The easiest way to install details is by using pip:
$ pip install details
The details package parses the detailed billing reports produced by AWS. You can find out more about these reports and how to enable them for your AWS accounts [here](http://docs.aws.amazon.com/awsaccountbilling/latest/aboutv2/detailed-billing-reports.html). All testing thus far has been done using the Detailed billing report with resources and tags but the code should work with any detailed billing report.
Once you have enabled detailed billing on your accounts, AWS will begin to save these CSV reports in the S3 bucket you have configured. The details library assumes you have copied the reports from S3 to your local file system and uncompressed them if necessary. The [AWS CLI](https://aws.amazon.com/cli) is a good way to copy the files from S3.
The detailed billing files contain a row (a line item) for every charge on an account with hourly granularity. These files can get huge. These tools currently load an entire months worth of data into memory so if you have a really large bill this could become impractical. However, it has been demonstrated to work reasonably well on detailed billing reports containing millions of line item records.
Once you have a detailed billing CSV file available locally, you can load the file into details like this:
>>> import details >>> total = details.load('../../bills/123456789012-aws-billing-detailed...')
The variable costs now points to a Cost object which contains all of the line item data for the entire billing file. Note that depending on the size of your detailed billing report, this operation can take some time.
Now that you have the Cost object, you can start by asking it for the total cost of the detailed billing report:
>>> total.cost Decimal('1035.7549984289') >>>
This number should match (or very nearly match, there are some rounding errors at times) the total on your bill. The other thing to note is that the value returned is a Python Decimal number. The Decimal type is used to avoid any further rounding errors within the details package. You can use these Decimal numbers as you would normal ints or floats. Checkout [this](https://docs.python.org/2/library/decimal.html) for more details on the Decimal type.
In addition to telling you the total cost, the Cost object has a few other useful methods.
To find all of the columns in CSV data:
>>> total.columns ['InvoiceID', 'PayerAccountId', 'LinkedAccountId', 'RecordType', 'RecordId', 'ProductName', 'RateId', 'SubscriptionId', 'PricingPlanId', 'UsageType', 'Operation', 'AvailabilityZone', 'ReservedInstance', 'ItemDescription', 'UsageStartDate', 'UsageEndDate', 'UsageQuantity', 'BlendedRate', 'BlendedCost', 'UnBlendedRate', 'UnBlendedCost', 'ResourceId', 'user:Name', 'user:Role']

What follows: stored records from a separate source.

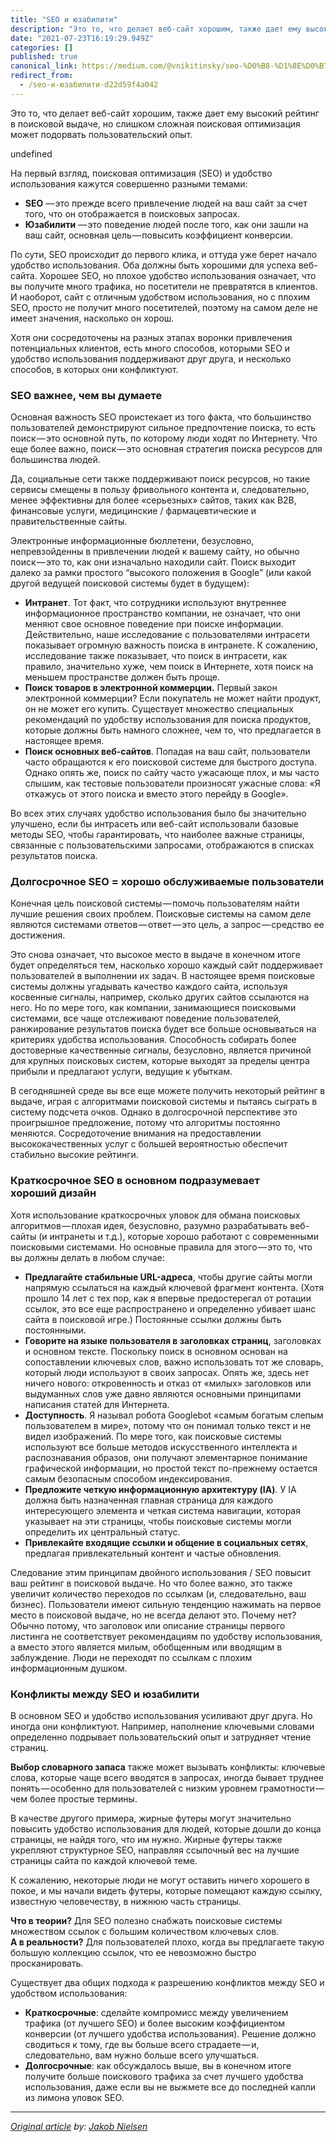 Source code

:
 ```yaml
---
title: "SEO и юзабилити"
description: "Это то, что делает веб-сайт хорошим, также дает ему высокий рейтинг в поисковой выдаче, но слишком сложная поисковая оптимизация может…"
date: "2021-07-23T16:19:29.949Z"
categories: []
published: true
canonical_link: https://medium.com/@vnikitinsky/seo-%D0%B8-%D1%8E%D0%B7%D0%B0%D0%B1%D0%B8%D0%BB%D0%B8%D1%82%D0%B8-d22d59f4a042
redirect_from:
  - /seo-и-юзабилити-d22d59f4a042
---
```


Это то, что делает веб-сайт хорошим, также дает ему высокий рейтинг в поисковой выдаче, но слишком сложная поисковая оптимизация может подорвать пользовательский опыт.

undefined

На первый взгляд, поисковая оптимизация (SEO) и удобство использования кажутся совершенно разными темами:

-   **SEO** — это прежде всего привлечение людей на ваш сайт за счет того, что он отображается в поисковых запросах.
-   **Юзабилити** — это поведение людей после того, как они зашли на ваш сайт, основная цель — повысить коэффициент конверсии.

По сути, SEO происходит до первого клика, и оттуда уже берет начало удобство использования. Оба должны быть хорошими для успеха веб-сайта. Хорошее SEO, но плохое удобство использования означает, что вы получите много трафика, но посетители не превратятся в клиентов. И наоборот, сайт с отличным удобством использования, но с плохим SEO, просто не получит много посетителей, поэтому на самом деле не имеет значения, насколько он хорош.

Хотя они сосредоточены на разных этапах воронки привлечения потенциальных клиентов, есть много способов, которыми SEO и удобство использования поддерживают друг друга, и несколько способов, в которых они конфликтуют.

### SEO важнее, чем вы думаете

Основная важность SEO проистекает из того факта, что большинство пользователей демонстрируют сильное предпочтение поиска, то есть поиск — это основной путь, по которому люди ходят по Интернету. Что еще более важно, поиск — это основная стратегия поиска ресурсов для большинства людей.

Да, социальные сети также поддерживают поиск ресурсов, но такие сервисы смещены в пользу фривольного контента и, следовательно, менее эффективны для более «серьезных» сайтов, таких как B2B, финансовые услуги, медицинские / фармацевтические и правительственные сайты.

Электронные информационные бюллетени, безусловно, непревзойденны в привлечении людей к вашему сайту, но обычно поиск — это то, как они изначально находили сайт. Поиск выходит далеко за рамки простого “высокого положения в Google” (или какой другой ведущей поисковой системы будет в будущем):

-   **Интранет**. Тот факт, что сотрудники используют внутреннее информационное пространство компании, не означает, что они меняют свое основное поведение при поиске информации. Действительно, наше исследование с пользователями интрасети показывает огромную важность поиска в интранете. К сожалению, исследование также показывает, что поиск в интрасети, как правило, значительно хуже, чем поиск в Интернете, хотя поиск на меньшем пространстве должен быть проще.
-   **Поиск товаров в электронной коммерции.** Первый закон электронной коммерции? Если покупатель не может найти продукт, он не может его купить. Существует множество специальных рекомендаций по удобству использования для поиска продуктов, которые должны быть намного сложнее, чем то, что предлагается в настоящее время.
-   **Поиск основных веб-сайтов**. Попадая на ваш сайт, пользователи часто обращаются к его поисковой системе для быстрого доступа. Однако опять же, поиск по сайту часто ужасающе плох, и мы часто слышим, как тестовые пользователи произносят ужасные слова: «Я откажусь от этого поиска и вместо этого перейду в Google».

Во всех этих случаях удобство использования было бы значительно улучшено, если бы интрасеть или веб-сайт использовали базовые методы SEO, чтобы гарантировать, что наиболее важные страницы, связанные с пользовательскими запросами, отображаются в списках результатов поиска.

### Долгосрочное SEO = хорошо обслуживаемые пользователи

Конечная цель поисковой системы — помочь пользователям найти лучшие решения своих проблем. Поисковые системы на самом деле являются системами ответов — ответ — это цель, а запрос — средство ее достижения.

Это снова означает, что высокое место в выдаче в конечном итоге будет определяться тем, насколько хорошо каждый сайт поддерживает пользователей в выполнении их задач. В настоящее время поисковые системы должны угадывать качество каждого сайта, используя косвенные сигналы, например, сколько других сайтов ссылаются на него. Но по мере того, как компании, занимающиеся поисковыми системами, все чаще отслеживают поведение пользователей, ранжирование результатов поиска будет все больше основываться на критериях удобства использования. Способность собирать более достоверные качественные сигналы, безусловно, является причиной для крупных поисковых систем, которые выходят за пределы центра прибыли и предлагают услуги, ведущие к убыткам.

В сегодняшней среде вы все еще можете получить некоторый рейтинг в выдаче, играя с алгоритмами поисковой системы и пытаясь сыграть в систему подсчета очков. Однако в долгосрочной перспективе это проигрышное предложение, потому что алгоритмы постоянно меняются. Сосредоточение внимания на предоставлении высококачественных услуг с большей вероятностью обеспечит стабильно высокие рейтинги.

### Краткосрочное SEO в основном подразумевает хороший дизайн

Хотя использование краткосрочных уловок для обмана поисковых алгоритмов — плохая идея, безусловно, разумно разрабатывать веб-сайты (и интранеты и т.д.), которые хорошо работают с современными поисковыми системами. Но основные правила для этого — это то, что вы должны делать в любом случае:

-   **Предлагайте стабильные URL-адреса**, чтобы другие сайты могли напрямую ссылаться на каждый ключевой фрагмент контента. (Хотя прошло 14 лет с тех пор, как я впервые предостерегал от ротации ссылок, это все еще распространено и определенно убивает шанс сайта в поисковой игре.) Постоянные ссылки должны быть постоянными.
-   **Говорите на языке пользователя в заголовках страниц**, заголовках и основном тексте. Поскольку поиск в основном основан на сопоставлении ключевых слов, важно использовать тот же словарь, который люди используют в своих запросах. Опять же, здесь нет ничего нового: откровенность и отказ от «милых» заголовков или выдуманных слов уже давно являются основными принципами написания статей для Интернета.
-   **Доступность**. Я называл робота Googlebot «самым богатым слепым пользователем в мире», потому что он понимал только текст и не видел изображений. По мере того, как поисковые системы используют все больше методов искусственного интеллекта и распознавания образов, они получают элементарное понимание графической информации, но простой текст по-прежнему остается самым безопасным способом индексирования.
-   **Предложите четкую информационную архитектуру (IA)**. У IA должна быть назначенная главная страница для каждого интересующего элемента и четкая система навигации, которая указывает на эти страницы, чтобы поисковые системы могли определить их центральный статус.
-   **Привлекайте входящие ссылки и общение в социальных сетях**, предлагая привлекательный контент и частые обновления.

Следование этим принципам двойного использования / SEO повысит ваш рейтинг в поисковой выдаче. Но что более важно, это также увеличит количество переходов по ссылкам (и, следовательно, ваш бизнес). Пользователи имеют сильную тенденцию нажимать на первое место в поисковой выдаче, но не всегда делают это. Почему нет? Обычно потому, что заголовок или описание страницы первого листинга не соответствует рекомендациям по удобству использования, а вместо этого является милым, обобщенным или вводящим в заблуждение. Люди не переходят по ссылкам с плохим информационным душком.

### Конфликты между SEO и юзабилити

В основном SEO и удобство использования усиливают друг друга. Но иногда они конфликтуют. Например, наполнение ключевыми словами определенно подрывает пользовательский опыт и затрудняет чтение страниц.

**Выбор словарного запаса** также может вызывать конфликты: ключевые слова, которые чаще всего вводятся в запросах, иногда бывает труднее понять — особенно для пользователей с низким уровнем грамотности — чем более простые термины.

В качестве другого примера, жирные футеры могут значительно повысить удобство использования для людей, которые дошли до конца страницы, не найдя того, что им нужно. Жирные футеры также укрепляют структурное SEO, направляя ссылочный вес на лучшие страницы сайта по каждой ключевой теме.

К сожалению, некоторые люди не могут оставить ничего хорошего в покое, и мы начали видеть футеры, которые помещают каждую ссылку, известную человечеству, в нижнюю часть страницы.

**Что в теории?** Для SEO полезно снабжать поисковые системы множеством ссылок с большим количеством ключевых слов.   
**А в реальности?** Для пользователей плохо, когда вы предлагаете такую ​​большую коллекцию ссылок, что ее невозможно быстро просканировать.

Существует два общих подхода к разрешению конфликтов между SEO и удобством использования:

-   **Краткосрочные**: сделайте компромисс между увеличением трафика (от лучшего SEO) и более высоким коэффициентом конверсии (от лучшего удобства использования). Решение должно сводиться к тому, где вы больше всего страдаете — и, следовательно, вам нужно больше всего улучшаться.
-   **Долгосрочные**: как обсуждалось выше, вы в конечном итоге получите больше поискового трафика за счет лучшего удобства использования, даже если вы не выжмете все до последней капли из лимона уловок SEO.

---

[_Original article_](https://www.nngroup.com/articles/seo-and-usability/) _by:_ [_Jakob Nielsen_](https://www.nngroup.com/articles/author/jakob-nielsen/)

To find all possible values found within a particular column:
>>> total.values('ProductName') ['Amazon Simple Storage Service', 'Amazon DynamoDB', 'Amazon Route 53', 'Route 53 Domain Registration Service', 'AWS Data Pipeline', 'Amazon Elastic MapReduce', 'Amazon RDS Service', 'Amazon Zocalo', 'Amazon Simple Queue Service', 'AWS Support (Business)', 'Amazon Simple Notification Service', 'Amazon CloudFront', 'AWS Support (Developer)', 'Amazon WorkSpaces', 'Amazon Redshift', 'Amazon Elastic Compute Cloud', 'Amazon ElastiCache', 'Amazon Kinesis', 'Amazon CloudSearch', 'Amazon SimpleDB', 'Amazon Simple Email Service']
This list will include only the services that actually were used within this account.
If this report was for a consolidated account, you could find all of the accounts contained within this report like this:
>>> total.values('LinkedAccountId') ['012345678901', '123456789012'] >>>
The above total represents all of the costs for all services within this account. What if you wanted to find the costs just for the EC2 service? To do this, use the filter method. It takes a list of filters where each filter consists of a column name and a regular expression. Each value in that column name is compared to the regular expression and if it matches it is collected and returned with all of the other matches in another Costs object.
>>> ec2 = total.filter([('ProductName', '.*Compute Cloud.*')]) >>> ec2.cost Decimal('315.88505363') >>>
So the total cost for EC2 in this account was $315.89. However, if you compare that to your bill you will probably find that it doesn’t match. The reason (probably) is that this number includes all Data Transfer charges incurred as part of the EC2 usage but your monthly bill breaks data transfer out as a separate line item. To break out the data transfer costs:
>>> data_transfer = ec2.filter([('UsageType', '.*DataTransfer.*')]) >>> data_transfer.cost Decimal('35.45916220') >>>
So, if you subtract the data transfer costs from the EC2 costs you should see the number on your bill.